Book group provides space to engage with human rights issues

book group engages human rights

This fall, IAS Professor Emeritus Diane Gillespie will facilitate a discussion of the book, However Long the Night, by Aimee Molloy. However Long the Night chronicles the work of Gillespie’s sister, Molly Melching, founder of the Senegal-based community development organization, Tostan. Molloy’s account details Melching's beginnings at the University of Dakar and follows her journey of 40 years in Africa, where she became a social entrepreneur and voice for the rights of girls and women.
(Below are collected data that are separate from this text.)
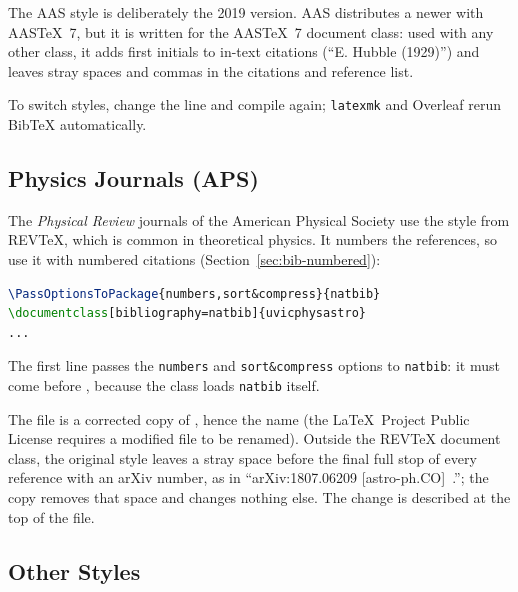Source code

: The AAS style is deliberately the 2019 version. AAS distributes a newer  with AASTeX~7, but it is written for the AASTeX~7 document class: used with any other class, it adds first initials to in-text citations (``E. Hubble (1929)'') and leaves stray spaces and commas in the citations and reference list.

To switch styles, change the  line and compile again; \texttt{latexmk} and Overleaf rerun BibTeX automatically.

\subsection{Physics Journals (APS)}
\label{sec:bib-aps}

The \emph{Physical Review} journals of the American Physical Society use the style  from REVTeX, which is common in theoretical physics. It numbers the references, so use it with numbered citations (Section~\ref{sec:bib-numbered}):
\begin{lstlisting}[language=TeX]
\PassOptionsToPackage{numbers,sort&compress}{natbib}
\documentclass[bibliography=natbib]{uvicphysastro}
...


\end{lstlisting}
The first line passes the \texttt{numbers} and \texttt{sort\&compress} options to \texttt{natbib}: it must come before , because the class loads \texttt{natbib} itself.

The file is a corrected copy of , hence the name  (the \LaTeX\ Project Public License requires a modified file to be renamed). Outside the REVTeX document class, the original style leaves a stray space before the final full stop of every reference with an arXiv number, as in ``arXiv:1807.06209 [astro-ph.CO]~.''; the copy removes that space and changes nothing else. The change is described at the top of the file.

\subsection{Other Styles}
All are invited to attend – be added to the email list and stay tuned for details!

Human rights have been a core area of study and practice since UW Bothell opened in 1990. Founding Faculty Member and Professor Emeritus Bob Schultz instituted the Washington D.C. Human Rights Seminar in 1991, providing students the opportunity to engage with human rights policy at national and international levels. While in D.C., students participate in intensive seminars and briefings with a variety of institutions and policy makers. Since 1991, more than 400 students have participated, and alumni often reference it as one of their most formative learning experiences.

Alumni of DC Seminar gathered for a reunion in 2015, and an outcome was the formation of the Human Rights Book Group. Several alumni discovered a shared desire to continue digging into human rights issues, as they did through the D.C. seminar and other courses at UW Bothell. Alum Anna Legaspi commented, “I realized that this [book group] could be the perfect way to stay current and dive into the myriad human rights issues in the world today. Some of the deepest and best intellectual conversations I’ve ever had took place in the Human Rights Seminar in D.C. This book group could continue those conversations with the same (and other like-minded) people.”

While started by D.C. alums, the group is open to anyone concerned about human rights. Past reads have included: I Am Malala, by Malala Yousafzai; The New Jim Crow: Mass Incarceration in the Age of Colorblindness, by Michelle Alexander; Between the World and Me, by Ta-Nehisi Coates; and In the Light of Justice: The Rise of Human Rights in Native America and the UN Declaration on the Rights of Indigenous Peoples by Walter Echo-Hawk.